Figure 1: US and GDN Blocklistings
Figure 2: Other TLD Blocklistings
Figure 1 illustrates that SURBL is still able to blacklist “.us” and “.gdn” domains using Whois point-of-contact data to identify a criminal or malicious actor, and then to find other domains registered by that actor. Figure 2 shows a dramatic and continuing decline in our ability to blocklist domains based on Whois point-of-contact indictors where Whois is masked. The number of domains registered by bad actors grows continuously, so the number of blacklisted domains should also grow over time.
Spamhaus did not study US and GDN separately but instead provided a set of blacklist counts for all TLDs.
Figure 3 represents all Top-Level Domains blocklisted by Spamhaus from January 2018 through January 2019. The counts in these graphs represent domains for which Spamhaus had access to Whois contact data and could thus find domains with similar Whois indicators.
Spamhaus experienced similar results despite using different data sources and methodologies than SURBL. As the trend line again illustrates, there is a dramatic decline in blocklisting to a fraction (~30%) of blocklistings as compared to pre-May 25, 2018 counts, despite two significant campaigns that triggered exceptionally large blocklisting events.
Note that the trend lines from Figures 2 and 3 track closely with the decline of available Whois contact data in Figure A.
Greg Aaron and I reported in an ICANN blog that reputation services (RBLs), "are used ubiquitously and are a proven way to protect Internet users.
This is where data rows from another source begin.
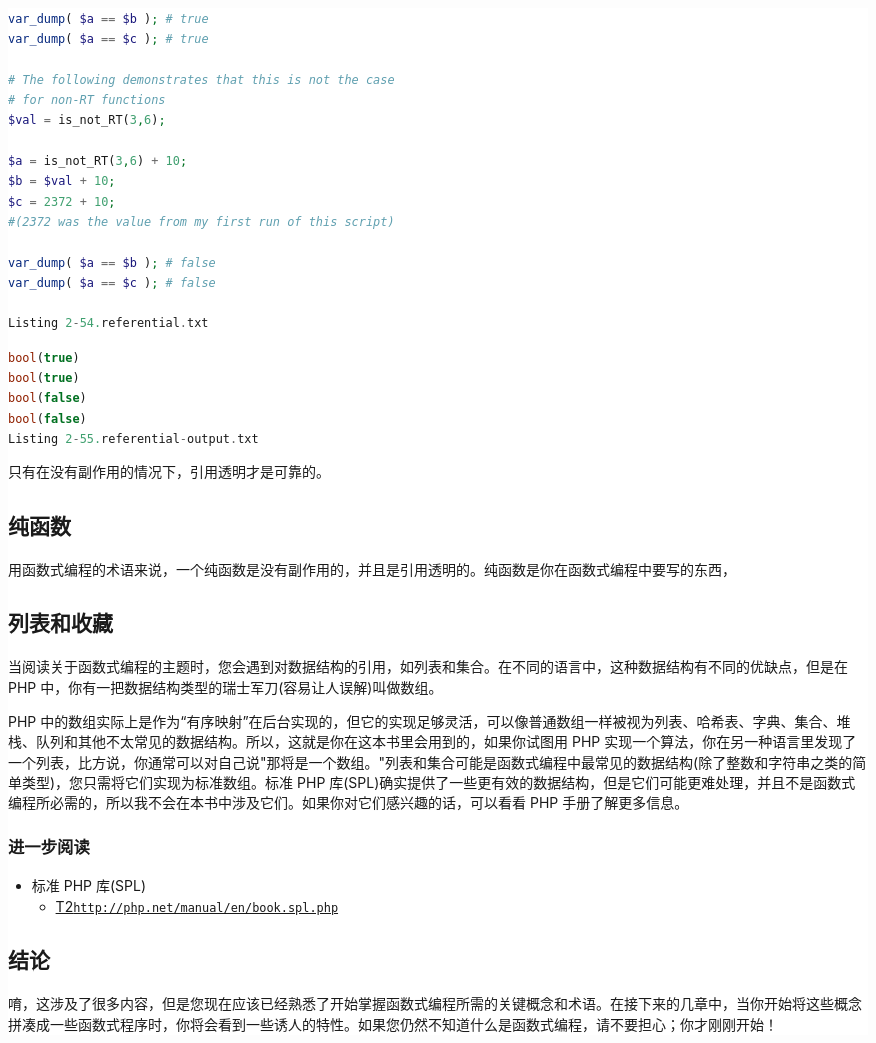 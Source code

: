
 ```php
var_dump( $a == $b ); # true
var_dump( $a == $c ); # true

# The following demonstrates that this is not the case
# for non-RT functions
$val = is_not_RT(3,6);

$a = is_not_RT(3,6) + 10;
$b = $val + 10;
$c = 2372 + 10;
#(2372 was the value from my first run of this script)

var_dump( $a == $b ); # false
var_dump( $a == $c ); # false

Listing 2-54.referential.txt

```

```php
bool(true)
bool(true)
bool(false)
bool(false)
Listing 2-55.referential-output.txt

```

只有在没有副作用的情况下，引用透明才是可靠的。

## 纯函数

用函数式编程的术语来说，一个纯函数是没有副作用的，并且是引用透明的。纯函数是你在函数式编程中要写的东西，

## 列表和收藏

当阅读关于函数式编程的主题时，您会遇到对数据结构的引用，如列表和集合。在不同的语言中，这种数据结构有不同的优缺点，但是在 PHP 中，你有一把数据结构类型的瑞士军刀(容易让人误解)叫做数组。

PHP 中的数组实际上是作为“有序映射”在后台实现的，但它的实现足够灵活，可以像普通数组一样被视为列表、哈希表、字典、集合、堆栈、队列和其他不太常见的数据结构。所以，这就是你在这本书里会用到的，如果你试图用 PHP 实现一个算法，你在另一种语言里发现了一个列表，比方说，你通常可以对自己说"那将是一个数组。"列表和集合可能是函数式编程中最常见的数据结构(除了整数和字符串之类的简单类型)，您只需将它们实现为标准数组。标准 PHP 库(SPL)确实提供了一些更有效的数据结构，但是它们可能更难处理，并且不是函数式编程所必需的，所以我不会在本书中涉及它们。如果你对它们感兴趣的话，可以看看 PHP 手册了解更多信息。

### 进一步阅读

*   标准 PHP 库(SPL)
    *   [T2`http://php.net/manual/en/book.spl.php`](http://php.net/manual/en/book.spl.php)

## 结论

唷，这涉及了很多内容，但是您现在应该已经熟悉了开始掌握函数式编程所需的关键概念和术语。在接下来的几章中，当你开始将这些概念拼凑成一些函数式程序时，你将会看到一些诱人的特性。如果您仍然不知道什么是函数式编程，请不要担心；你才刚刚开始！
RBLs have been in use for twenty years. During that time, they have been one of the most widely deployed and effective security solutions on the Internet. It is likely every type of entity relies on RBLs, including companies, governments, nongovernmental organizations (NGOs), mobile networks, Internet service providers, email service providers, and social networking sites."
Policies that impair reputation services have wide reaching consequences, and thus studies to measure any impairment are merited. From the findings of two independently conducted studies, we conclude that:
The onset of masking Whois contact data has had the direct, corresponding, and ongoing effect of reducing the number of blocklisted domains, dramatically undermining the efficiency of this, and other, security countermeasures. Some, but not all domains that are associated with a known criminal actor may be blocklisted using alternative data, but not in the timely manner that modern organizational or government agency risk mitigation dictates. Incomplete or delayed information increases vulnerability and users, organizations and sensitive data at increased risk.